The Identification Nanoparticle Sensor Using Back Propagation Neural Network Optimized by Genetic Algorithm

Abstract

This study draws attention towards the application of identification nanoparticle (NPs) sensor based on back propagation (BP) neural network optimized by genetic algorithm (GA) in the early diagnosis of cancer cells. In this study, the traditional and optimized BP neural networks are compared in terms of error between the actual value and the predictive value, and they are further applied to the NP sensor for early diagnosis of cancer cells. The results show that the root mean square (RMS) and mean absolute error (MAE) of the optimized BP neural network are comparatively much smaller than the traditional ones.

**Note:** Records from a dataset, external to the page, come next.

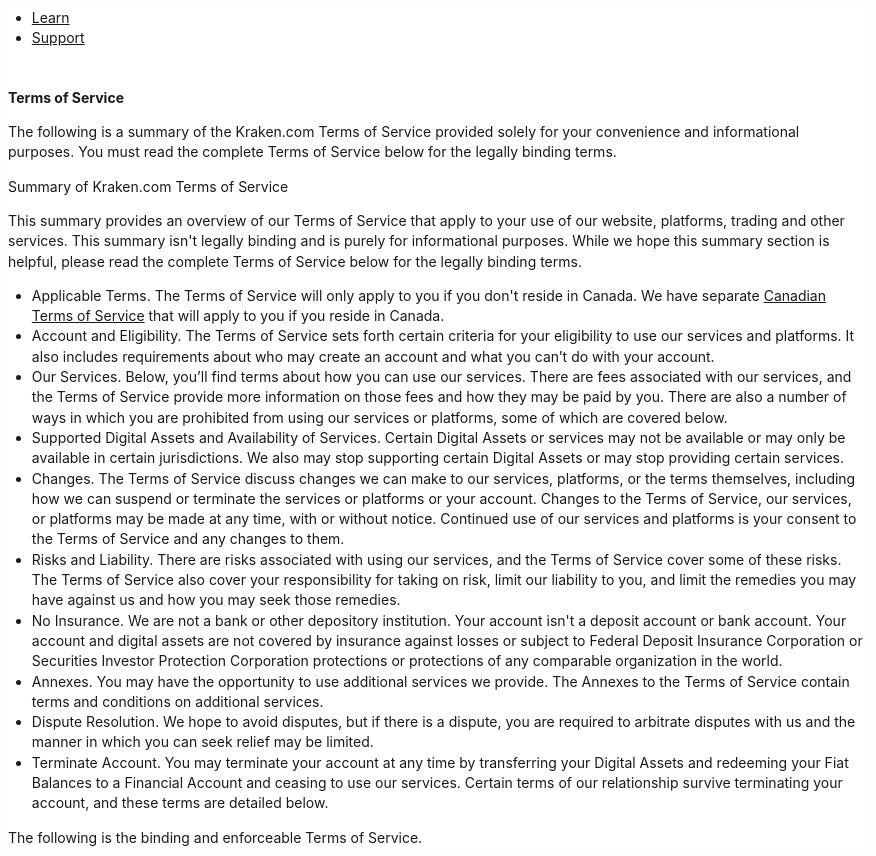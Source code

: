   * [Learn](/learn)
  * [Support](https://support.kraken.com/hc/en-us)

#

**Terms of Service**

The following is a summary of the Kraken.com Terms of Service provided solely
for your convenience and informational purposes. You must read the complete
Terms of Service below for the legally binding terms.

Summary of Kraken.com Terms of Service

This summary provides an overview of our Terms of Service that apply to your
use of our website, platforms, trading and other services. This summary isn't
legally binding and is purely for informational purposes. While we hope this
summary section is helpful, please read the complete Terms of Service below
for the legally binding terms.

  * Applicable Terms. The Terms of Service will only apply to you if you don't reside in Canada. We have separate [Canadian Terms of Service](/legal/ca-terms) that will apply to you if you reside in Canada.
  * Account and Eligibility. The Terms of Service sets forth certain criteria for your eligibility to use our services and platforms. It also includes requirements about who may create an account and what you can’t do with your account.
  * Our Services. Below, you’ll find terms about how you can use our services. There are fees associated with our services, and the Terms of Service provide more information on those fees and how they may be paid by you. There are also a number of ways in which you are prohibited from using our services or platforms, some of which are covered below. 
  * Supported Digital Assets and Availability of Services. Certain Digital Assets or services may not be available or may only be available in certain jurisdictions. We also may stop supporting certain Digital Assets or may stop providing certain services. 
  * Changes. The Terms of Service discuss changes we can make to our services, platforms, or the terms themselves, including how we can suspend or terminate the services or platforms or your account. Changes to the Terms of Service, our services, or platforms may be made at any time, with or without notice. Continued use of our services and platforms is your consent to the Terms of Service and any changes to them.
  * Risks and Liability. There are risks associated with using our services, and the Terms of Service cover some of these risks. The Terms of Service also cover your responsibility for taking on risk, limit our liability to you, and limit the remedies you may have against us and how you may seek those remedies.   
  * No Insurance. We are not a bank or other depository institution. Your account isn't a deposit account or bank account. Your account and digital assets are not covered by insurance against losses or subject to Federal Deposit Insurance Corporation or Securities Investor Protection Corporation protections or protections of any comparable organization in the world.
  * Annexes. You may have the opportunity to use additional services we provide. The Annexes to the Terms of Service contain terms and conditions on additional services.
  * Dispute Resolution. We hope to avoid disputes, but if there is a dispute, you are required to arbitrate disputes with us and the manner in which you can seek relief may be limited.
  * Terminate Account. You may terminate your account at any time by transferring your Digital Assets and redeeming your Fiat Balances to a Financial Account and ceasing to use our services. Certain terms of our relationship survive terminating your account, and these terms are detailed below.

The following is the binding and enforceable Terms of Service.
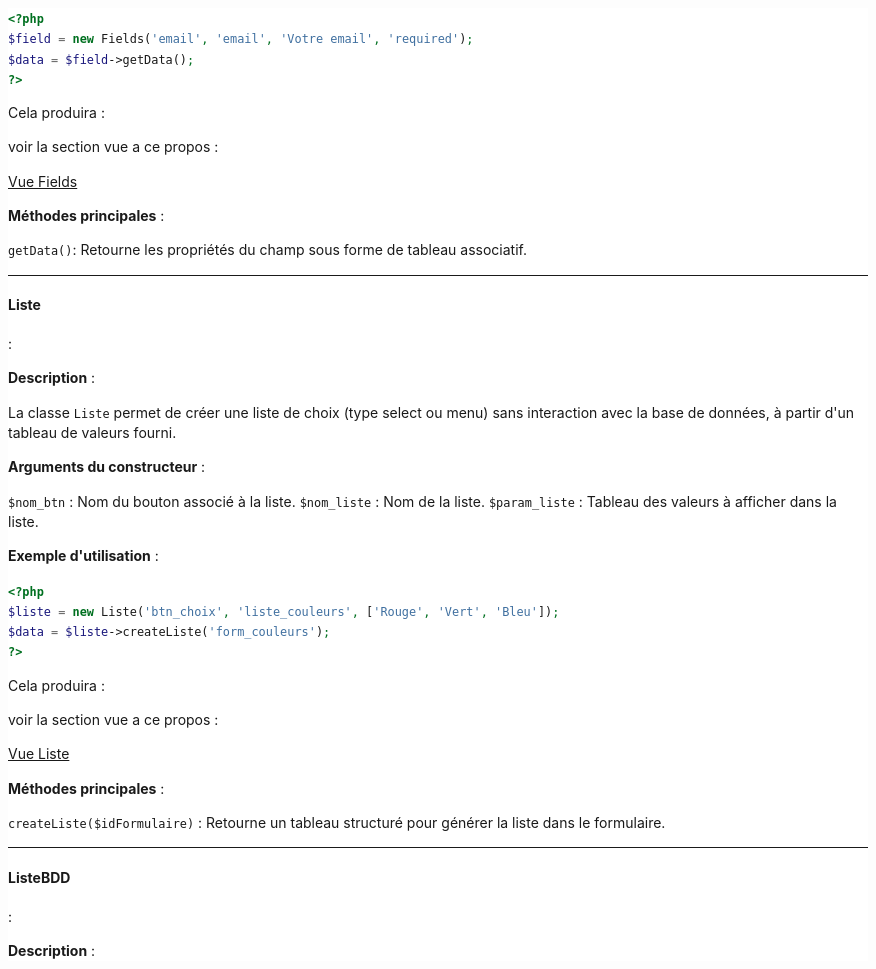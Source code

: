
 ```php
<?php
$field = new Fields('email', 'email', 'Votre email', 'required');
$data = $field->getData();
?>
```

Cela produira :

voir la section vue a ce propos :

[Vue Fields](#vue-implementation)

**Méthodes principales** :

`getData()`: Retourne les propriétés du champ sous forme de tableau associatif.

---

#### Liste

:

**Description** :

La classe `Liste` permet de créer une liste de choix (type select ou menu) sans interaction avec la base de données, à partir d'un tableau de valeurs fourni.

**Arguments du constructeur** :

`$nom_btn` : Nom du bouton associé à la liste.
`$nom_liste` : Nom de la liste.
`$param_liste` : Tableau des valeurs à afficher dans la liste.

**Exemple d'utilisation** :

```php
<?php
$liste = new Liste('btn_choix', 'liste_couleurs', ['Rouge', 'Vert', 'Bleu']);
$data = $liste->createListe('form_couleurs');
?>
```

Cela produira :

voir la section vue a ce propos :

[Vue Liste](#vue-implementation)

**Méthodes principales** :

`createListe($idFormulaire)` : Retourne un tableau structuré pour générer la liste dans le formulaire.

---

#### ListeBDD

:

**Description** :
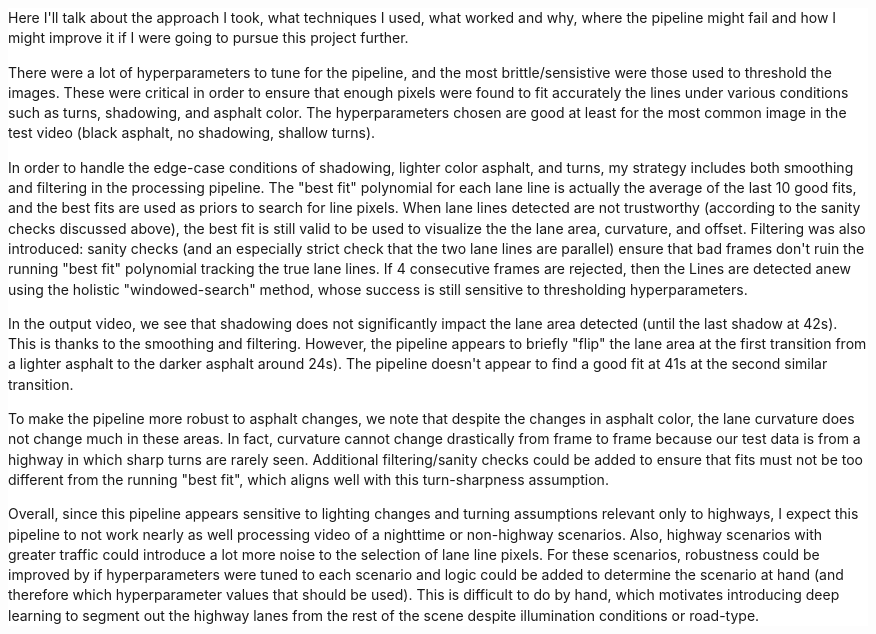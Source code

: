 Here I'll talk about the approach I took, what techniques I used, what worked and why, where the pipeline might fail and how I might improve it if I were going to pursue this project further.  

There were a lot of hyperparameters to tune for the pipeline, and the most brittle/sensistive were those used to threshold the images.
These were critical in order to ensure that enough pixels were found to fit accurately the lines under various conditions such as turns, shadowing, and asphalt color. The hyperparameters chosen are good at least for the most common image in the test video (black asphalt, no shadowing, shallow turns).

In order to handle the edge-case conditions of shadowing, lighter color asphalt, and turns, my strategy includes both smoothing and filtering in the processing pipeline. The "best fit" polynomial for each lane line is actually the average of the last 10 good fits, and the best fits are used as priors to search for line pixels. When lane lines detected are not trustworthy (according to the sanity checks discussed above), the best fit is still valid to be used to visualize the the lane area, curvature, and offset.
Filtering was also introduced: sanity checks (and an especially strict check that the two lane lines are parallel) ensure that bad frames don't ruin the running "best fit" polynomial tracking the true lane lines. If 4 consecutive frames are rejected, then the Lines are detected anew using the holistic "windowed-search" method, whose success is still sensitive to thresholding hyperparameters.

In the output video, we see that shadowing does not significantly impact the lane area detected (until the last shadow at 42s). This is thanks to the smoothing and filtering. However, the pipeline appears to briefly "flip" the lane area at the first transition from a lighter asphalt to the darker asphalt around 24s). The pipeline doesn't appear to find a good fit at 41s at the second similar transition.

To make the pipeline more robust to asphalt changes, we note that despite the changes in asphalt color, the lane curvature does not change much in these areas. In fact, curvature cannot change drastically from frame to frame because our test data is from a highway in which sharp turns are rarely seen. 
Additional filtering/sanity checks could be added to ensure that fits must not be too different from the running "best fit", which aligns well with this turn-sharpness assumption.

Overall, since this pipeline appears sensitive to lighting changes and turning assumptions relevant only to highways, I expect this pipeline to 
not work nearly as well processing video of a nighttime or non-highway scenarios. Also, highway scenarios with greater traffic could introduce a lot more noise to the selection of lane line pixels. For these scenarios, robustness could be improved by if hyperparameters were tuned to each scenario and logic could be added to determine the scenario at hand (and therefore which hyperparameter values that should be used). This is difficult to do by hand, which motivates introducing deep learning to segment out the 
highway lanes from the rest of the scene despite illumination conditions or road-type.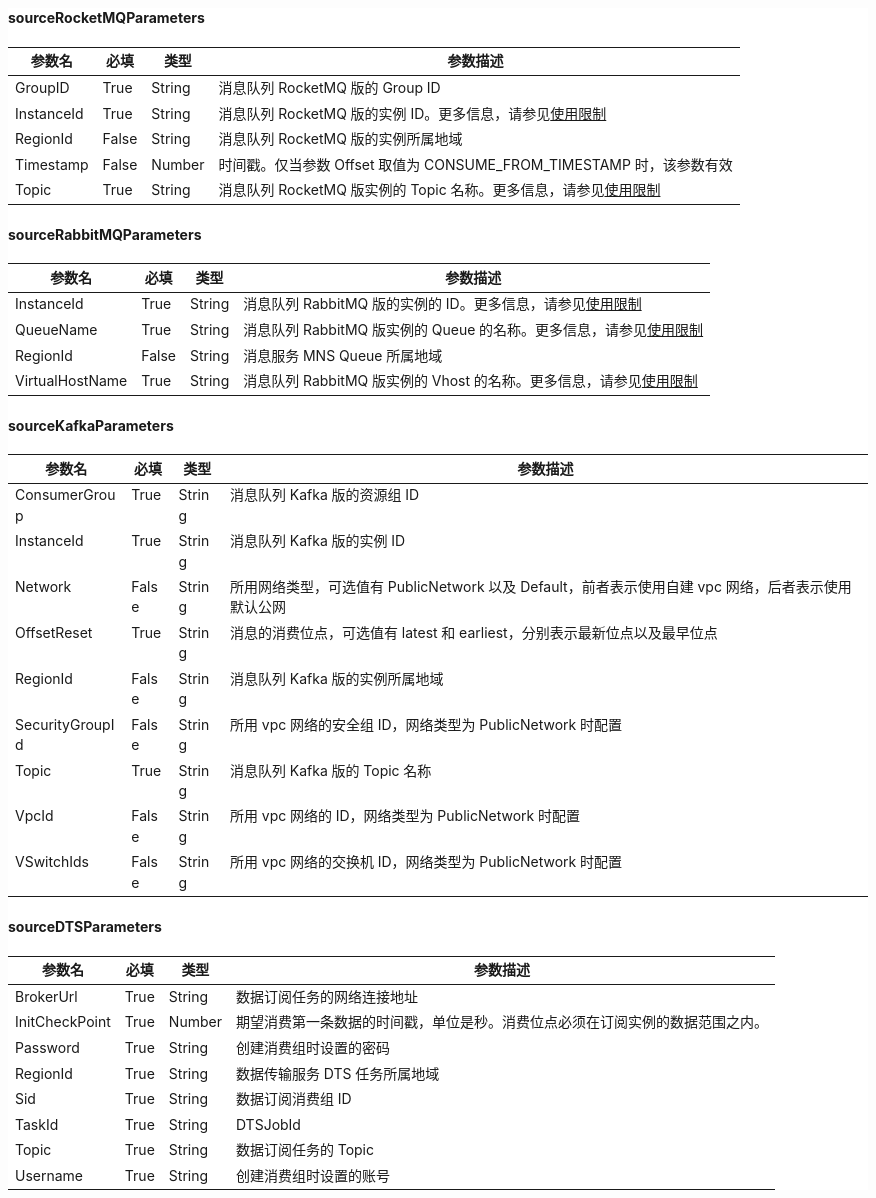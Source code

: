 #### sourceRocketMQParameters

| 参数名     | 必填  | 类型   | 参数描述                                                                                                                                                           |
| ---------- | ----- | ------ | ------------------------------------------------------------------------------------------------------------------------------------------------------------------ |
| GroupID    | True  | String | 消息队列 RocketMQ 版的 Group ID                                                                                                                                    |
| InstanceId | True  | String | 消息队列 RocketMQ 版的实例 ID。更多信息，请参见[使用限制](https://help.aliyun.com/document_detail/85006.htm?spm=a2c4g.11186623.0.0.31b96401luYFDO#concept-2047059) |
| RegionId   | False | String | 消息队列 RocketMQ 版的实例所属地域                                                                                                                                 |
| Timestamp  | False | Number | 时间戳。仅当参数 Offset 取值为 CONSUME_FROM_TIMESTAMP 时，该参数有效                                                                                               |
| Topic      | True  | String | 消息队列 RocketMQ 版实例的 Topic 名称。更多信息，请参见[使用限制](https://help.aliyun.com/document_detail/85006.htm#concept-2047059)                               |

#### sourceRabbitMQParameters

| 参数名          | 必填  | 类型   | 参数描述                                                                                                                                  |
| --------------- | ----- | ------ | ----------------------------------------------------------------------------------------------------------------------------------------- |
| InstanceId      | True  | String | 消息队列 RabbitMQ 版的实例的 ID。更多信息，请参见[使用限制](https://help.aliyun.com/document_detail/101627.htm#concept-101627-zh)         |
| QueueName       | True  | String | 消息队列 RabbitMQ 版实例的 Queue 的名称。更多信息，请参见[使用限制](https://help.aliyun.com/document_detail/101627.htm#concept-101627-zh) |
| RegionId        | False | String | 消息服务 MNS Queue 所属地域                                                                                                               |
| VirtualHostName | True  | String | 消息队列 RabbitMQ 版实例的 Vhost 的名称。更多信息，请参见[使用限制](https://help.aliyun.com/document_detail/101627.htm#concept-101627-zh) |

#### sourceKafkaParameters

| 参数名          | 必填  | 类型   | 参数描述                                                                                           |
| --------------- | ----- | ------ | -------------------------------------------------------------------------------------------------- |
| ConsumerGroup   | True  | String | 消息队列 Kafka 版的资源组 ID                                                                       |
| InstanceId      | True  | String | 消息队列 Kafka 版的实例 ID                                                                         |
| Network         | False | String | 所用网络类型，可选值有 PublicNetwork 以及 Default，前者表示使用自建 vpc 网络，后者表示使用默认公网 |
| OffsetReset     | True  | String | 消息的消费位点，可选值有 latest 和 earliest，分别表示最新位点以及最早位点                          |
| RegionId        | False | String | 消息队列 Kafka 版的实例所属地域                                                                    |
| SecurityGroupId | False | String | 所用 vpc 网络的安全组 ID，网络类型为 PublicNetwork 时配置                                          |
| Topic           | True  | String | 消息队列 Kafka 版的 Topic 名称                                                                     |
| VpcId           | False | String | 所用 vpc 网络的 ID，网络类型为 PublicNetwork 时配置                                                |
| VSwitchIds      | False | String | 所用 vpc 网络的交换机 ID，网络类型为 PublicNetwork 时配置                                          |

#### sourceDTSParameters

| 参数名         | 必填 | 类型   | 参数描述                                                                     |
| -------------- | ---- | ------ | ---------------------------------------------------------------------------- |
| BrokerUrl      | True | String | 数据订阅任务的网络连接地址                                                   |
| InitCheckPoint | True | Number | 期望消费第一条数据的时间戳，单位是秒。消费位点必须在订阅实例的数据范围之内。 |
| Password       | True | String | 创建消费组时设置的密码                                                       |
| RegionId       | True | String | 数据传输服务 DTS 任务所属地域                                                |
| Sid            | True | String | 数据订阅消费组 ID                                                            |
| TaskId         | True | String | DTSJobId                                                                     |
| Topic          | True | String | 数据订阅任务的 Topic                                                         |
| Username       | True | String | 创建消费组时设置的账号                                                       |

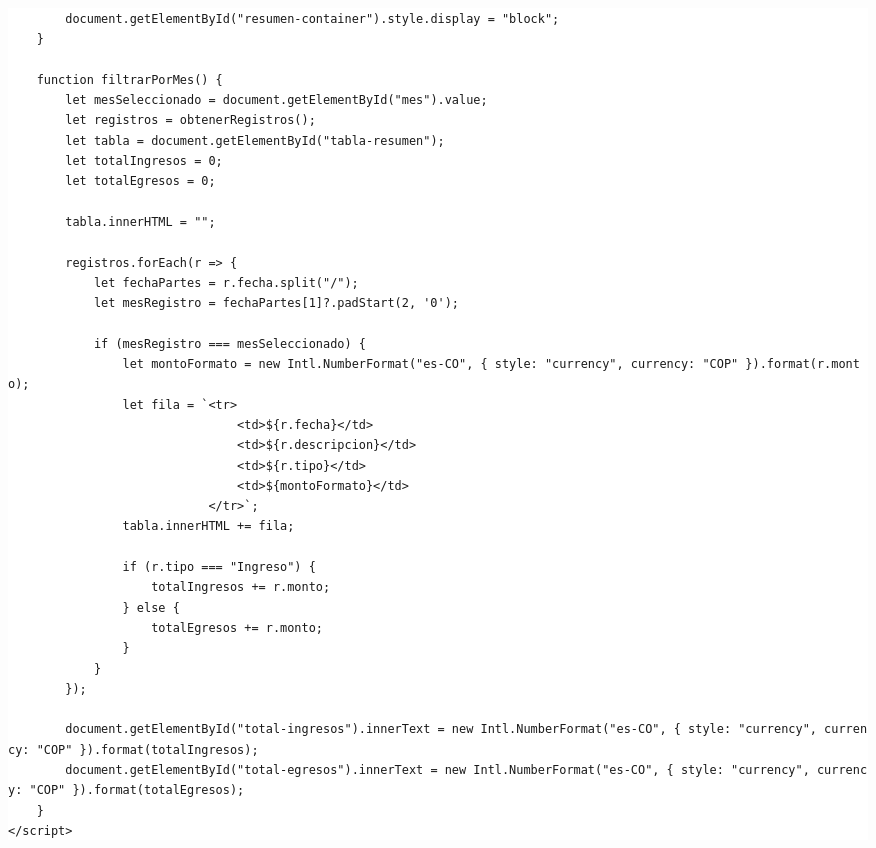             document.getElementById("resumen-container").style.display = "block";
        }

        function filtrarPorMes() {
            let mesSeleccionado = document.getElementById("mes").value;
            let registros = obtenerRegistros();
            let tabla = document.getElementById("tabla-resumen");
            let totalIngresos = 0;
            let totalEgresos = 0;

            tabla.innerHTML = "";

            registros.forEach(r => {
                let fechaPartes = r.fecha.split("/"); 
                let mesRegistro = fechaPartes[1]?.padStart(2, '0'); 

                if (mesRegistro === mesSeleccionado) {
                    let montoFormato = new Intl.NumberFormat("es-CO", { style: "currency", currency: "COP" }).format(r.monto);
                    let fila = `<tr>
                                    <td>${r.fecha}</td>
                                    <td>${r.descripcion}</td>
                                    <td>${r.tipo}</td>
                                    <td>${montoFormato}</td>
                                </tr>`;
                    tabla.innerHTML += fila;

                    if (r.tipo === "Ingreso") {
                        totalIngresos += r.monto;
                    } else {
                        totalEgresos += r.monto;
                    }
                }
            });

            document.getElementById("total-ingresos").innerText = new Intl.NumberFormat("es-CO", { style: "currency", currency: "COP" }).format(totalIngresos);
            document.getElementById("total-egresos").innerText = new Intl.NumberFormat("es-CO", { style: "currency", currency: "COP" }).format(totalEgresos);
        }
    </script>

</body>
</html>

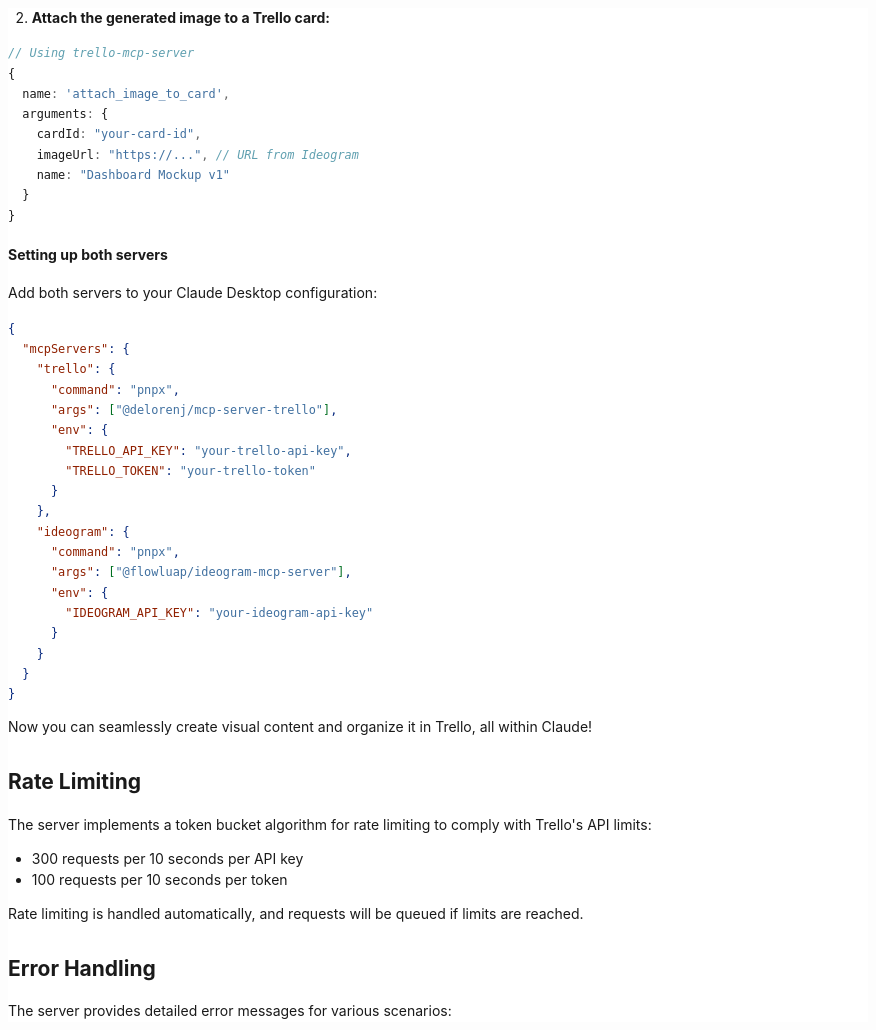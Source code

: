 2. **Attach the generated image to a Trello card:**
```typescript
// Using trello-mcp-server
{
  name: 'attach_image_to_card',
  arguments: {
    cardId: "your-card-id",
    imageUrl: "https://...", // URL from Ideogram
    name: "Dashboard Mockup v1"
  }
}
```

#### Setting up both servers

Add both servers to your Claude Desktop configuration:

```json
{
  "mcpServers": {
    "trello": {
      "command": "pnpx",
      "args": ["@delorenj/mcp-server-trello"],
      "env": {
        "TRELLO_API_KEY": "your-trello-api-key",
        "TRELLO_TOKEN": "your-trello-token"
      }
    },
    "ideogram": {
      "command": "pnpx",
      "args": ["@flowluap/ideogram-mcp-server"],
      "env": {
        "IDEOGRAM_API_KEY": "your-ideogram-api-key"
      }
    }
  }
}
```

Now you can seamlessly create visual content and organize it in Trello, all within Claude!

## Rate Limiting

The server implements a token bucket algorithm for rate limiting to comply with Trello's API limits:

- 300 requests per 10 seconds per API key
- 100 requests per 10 seconds per token

Rate limiting is handled automatically, and requests will be queued if limits are reached.

## Error Handling

The server provides detailed error messages for various scenarios:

The particle size of silicon-coated fluorescent NPs is about 105 nm, and the relative fluorescence intensity of silicon-coated fluorescent NPs decreases slightly, maintaining the accuracy value above 80%. In the fluorescence imaging, it is found that there is obvious green fluorescence on the surface of the cancer cells, and the cancer cells still emit bright green fluorescence under the dark-field conditions. In this study, a phenolic resin polymer CMK-2 with a large surface area is successfully combined with Au. NPs with good dielectric property and bioaffinity are selectively bonded to the modified electrode through a sulfur-gold bond to prepare NP sensor. The sensor shows good stability, selectivity, and anti-interference property, providing a new method for the detection of early cancer cells.